→ **Your objective**
Nothing but the records, copied exactly and stripped of pictures, should be in the answer.

→ **Data for analysis**
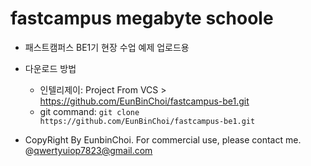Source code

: # fastcampus megabyte schoole 

- 패스트캠퍼스 BE1기 현장 수업 예제 업로드용
- 다운로드 방법
  - 인텔리제이: Project From VCS > https://github.com/EunBinChoi/fastcampus-be1.git
  - git command: ```git clone https://github.com/EunBinChoi/fastcampus-be1.git```
 
- CopyRight By EunbinChoi. For commercial use, please contact me. @qwertyuiop7823@gmail.com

→ **Answer space**
Source code

: # fastcampus megabyte schoole 

- 패스트캠퍼스 BE1기 현장 수업 예제 업로드용
- 다운로드 방법
  - 인텔리제이: Project From VCS > https://github.com/EunBinChoi/fastcampus-be1.git
  - git command: ```git clone https://github.com/EunBinChoi/fastcampus-be1.git```
 
- CopyRight By EunbinChoi. For commercial use, please contact me. @qwertyuiop7823@gmail.com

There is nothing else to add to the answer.